Clinical Report: Development of a Two-Layered Walled Vascular Phantom for Ultrasound Imaging
Overview
This study presents an innovative two-layered vascular phantom using polyvinyl alcohol cryogel (PVA-c) with a scattering agent to mimic both vessel walls and surrounding tissue. The phantom achieves anatomically realistic ultrasound imaging, particularly for intravascular and intracardiac ultrasound applications, while maintaining low cost and ease of fabrication.
Background
Ultrasound phantoms are essential tools in clinical training, procedural planning, and device testing, especially for vascular and cardiac interventions. Existing vascular phantoms range from simple walled models to complex wall-less designs, each with limitations in realism and durability. PVA-c offers customizable mechanical and acoustic properties but poses challenges in fabrication due to heat sensitivity. An ideal phantom must replicate vessel wall structure and surrounding tissue to provide realistic ultrasound imaging and haptic feedback for intraluminal device manipulation.
Data Highlights
The study fabricated three successive vascular phantoms (A, B, and C) using PVA-c mixed with talcum powder as a scattering agent. Freeze–thaw cycles (FTCs) were varied to optimize mechanical and acoustic properties.
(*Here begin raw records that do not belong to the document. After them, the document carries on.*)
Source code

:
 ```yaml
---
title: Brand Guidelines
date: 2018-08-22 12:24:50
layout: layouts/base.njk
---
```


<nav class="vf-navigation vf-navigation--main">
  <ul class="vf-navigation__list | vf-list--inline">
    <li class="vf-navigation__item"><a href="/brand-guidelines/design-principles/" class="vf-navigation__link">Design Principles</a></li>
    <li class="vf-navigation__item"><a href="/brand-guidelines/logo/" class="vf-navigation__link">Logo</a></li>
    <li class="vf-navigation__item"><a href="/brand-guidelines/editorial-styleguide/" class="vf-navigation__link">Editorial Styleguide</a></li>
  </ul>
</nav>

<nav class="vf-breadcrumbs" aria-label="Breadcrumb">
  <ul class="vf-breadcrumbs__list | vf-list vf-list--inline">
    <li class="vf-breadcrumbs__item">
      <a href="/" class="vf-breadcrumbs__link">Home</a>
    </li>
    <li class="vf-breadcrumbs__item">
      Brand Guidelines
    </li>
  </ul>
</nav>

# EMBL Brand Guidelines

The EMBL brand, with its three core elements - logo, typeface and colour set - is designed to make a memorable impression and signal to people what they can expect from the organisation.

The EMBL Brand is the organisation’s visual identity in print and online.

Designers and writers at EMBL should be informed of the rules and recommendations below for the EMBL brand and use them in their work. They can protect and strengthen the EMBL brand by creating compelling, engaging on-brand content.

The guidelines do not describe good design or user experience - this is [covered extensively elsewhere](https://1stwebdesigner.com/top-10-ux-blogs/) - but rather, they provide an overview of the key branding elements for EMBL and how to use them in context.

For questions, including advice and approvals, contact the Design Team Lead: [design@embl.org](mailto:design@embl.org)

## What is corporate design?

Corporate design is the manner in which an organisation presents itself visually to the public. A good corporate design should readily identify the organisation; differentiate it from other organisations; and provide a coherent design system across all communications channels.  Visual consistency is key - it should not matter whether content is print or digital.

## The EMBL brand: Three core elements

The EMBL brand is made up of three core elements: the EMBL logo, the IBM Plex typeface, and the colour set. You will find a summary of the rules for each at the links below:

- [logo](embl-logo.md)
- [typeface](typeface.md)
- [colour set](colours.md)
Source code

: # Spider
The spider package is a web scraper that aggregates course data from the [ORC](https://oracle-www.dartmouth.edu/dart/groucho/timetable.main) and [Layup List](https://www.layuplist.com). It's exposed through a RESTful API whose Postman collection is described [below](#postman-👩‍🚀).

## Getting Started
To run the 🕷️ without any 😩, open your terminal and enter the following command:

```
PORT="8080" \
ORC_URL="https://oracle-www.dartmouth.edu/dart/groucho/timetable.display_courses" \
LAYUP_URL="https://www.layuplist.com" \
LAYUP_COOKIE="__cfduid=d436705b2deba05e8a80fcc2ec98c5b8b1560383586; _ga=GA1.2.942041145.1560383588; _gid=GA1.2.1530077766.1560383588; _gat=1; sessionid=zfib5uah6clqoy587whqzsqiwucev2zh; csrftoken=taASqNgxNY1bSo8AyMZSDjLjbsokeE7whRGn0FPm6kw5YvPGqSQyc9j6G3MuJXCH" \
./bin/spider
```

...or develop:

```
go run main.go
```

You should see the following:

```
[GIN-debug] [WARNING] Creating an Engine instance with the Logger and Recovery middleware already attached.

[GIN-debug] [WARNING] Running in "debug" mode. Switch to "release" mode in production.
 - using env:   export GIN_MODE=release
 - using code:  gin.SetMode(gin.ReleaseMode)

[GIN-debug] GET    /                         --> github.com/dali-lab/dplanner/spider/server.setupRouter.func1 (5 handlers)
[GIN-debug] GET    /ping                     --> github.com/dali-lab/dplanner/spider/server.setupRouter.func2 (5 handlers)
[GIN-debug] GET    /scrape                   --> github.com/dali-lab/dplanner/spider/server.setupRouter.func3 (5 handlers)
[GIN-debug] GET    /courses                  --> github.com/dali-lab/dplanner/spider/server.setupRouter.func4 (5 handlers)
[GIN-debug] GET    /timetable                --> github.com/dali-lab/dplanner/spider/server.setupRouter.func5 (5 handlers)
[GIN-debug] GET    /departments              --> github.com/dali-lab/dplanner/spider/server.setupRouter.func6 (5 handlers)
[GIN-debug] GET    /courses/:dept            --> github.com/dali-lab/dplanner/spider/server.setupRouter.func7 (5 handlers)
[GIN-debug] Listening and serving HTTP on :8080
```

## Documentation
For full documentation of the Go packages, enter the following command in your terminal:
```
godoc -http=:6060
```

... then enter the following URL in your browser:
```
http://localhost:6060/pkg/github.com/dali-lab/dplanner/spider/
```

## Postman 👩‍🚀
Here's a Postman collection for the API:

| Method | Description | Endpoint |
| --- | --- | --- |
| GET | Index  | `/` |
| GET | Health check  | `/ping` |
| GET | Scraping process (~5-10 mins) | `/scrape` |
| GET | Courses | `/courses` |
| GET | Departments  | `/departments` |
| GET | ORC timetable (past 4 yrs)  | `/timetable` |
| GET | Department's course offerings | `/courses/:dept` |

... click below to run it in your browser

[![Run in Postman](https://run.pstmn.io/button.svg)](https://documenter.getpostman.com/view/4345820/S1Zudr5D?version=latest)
The phantoms demonstrated distinct vessel wall visualization and realistic ultrasound speckle patterns under intravascular and intracardiac ultrasound imaging, closely resembling the inferior vena cava (IVC) ultrasound appearance targeted in the study.
Key Findings
Use of PVA-c combined with talcum powder enabled creation of a two-layered vascular phantom with both vessel-mimicking and tissue-mimicking materials.
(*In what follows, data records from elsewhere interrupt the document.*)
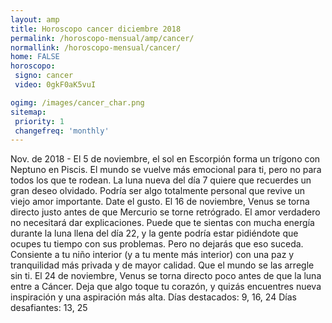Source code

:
 ```yaml
---
layout: amp
title: Horoscopo cancer diciembre 2018 
permalink: /horoscopo-mensual/amp/cancer/
normallink: /horoscopo-mensual/cancer/
home: FALSE
horoscopo:
 signo: cancer
 video: 0gkF0aK5vuI

ogimg: /images/cancer_char.png
sitemap:
 priority: 1
 changefreq: 'monthly'
---
```



Nov. de 2018 - El 5 de noviembre, el sol en Escorpión forma un trígono con Neptuno en Piscis. El mundo se vuelve más emocional para ti, pero no para todos los que te rodean. La luna nueva del día 7 quiere que recuerdes un gran deseo olvidado. Podría ser algo totalmente personal que revive un viejo amor importante. Date el gusto. 
El 16 de noviembre, Venus se torna directo justo antes de que Mercurio se torne retrógrado. El amor verdadero no necesitará dar explicaciones. Puede que te sientas con mucha energía durante la luna llena del día 22, y la gente podría estar pidiéndote que ocupes tu tiempo con sus problemas. Pero no dejarás que eso suceda. Consiente a tu niño interior (y a tu mente más interior) con una paz y tranquilidad más privada y de mayor calidad. Que el mundo se las arregle sin ti. 
El 24 de noviembre, Venus se torna directo poco antes de que la luna entre a Cáncer. Deja que algo toque tu corazón, y quizás encuentres nueva inspiración y una aspiración más alta. 
Días destacados: 9, 16, 24
Días desafiantes: 13, 25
Varying the number of freeze–thaw cycles allowed tuning of mechanical strength and ultrasound backscatter properties.
The fabricated phantom showed anatomically realistic ultrasound images, particularly replicating the fibrous membrane and fatty tissue surroundings of the IVC.
The pull-out method was preferred for lumen creation to avoid heat damage to PVA-c properties.
The phantom supported smooth flow of blood-mimicking fluid and facilitated realistic catheter and ultrasound probe manipulation.
Clinical Implications
This innovative phantom design provides a practical and cost-effective tool for training and research in intravascular and intracardiac ultrasound-guided procedures. Its realistic ultrasound appearance and haptic feedback can enhance procedural planning and device testing, potentially improving clinical outcomes. The customizable fabrication process allows adaptation to different vascular anatomies and imaging requirements.
Conclusion
The study successfully developed a simple, low-cost, two-layered vascular phantom that realistically mimics vessel walls and surrounding tissue for ultrasound imaging. This advancement supports improved training and research in vascular and cardiac interventional procedures.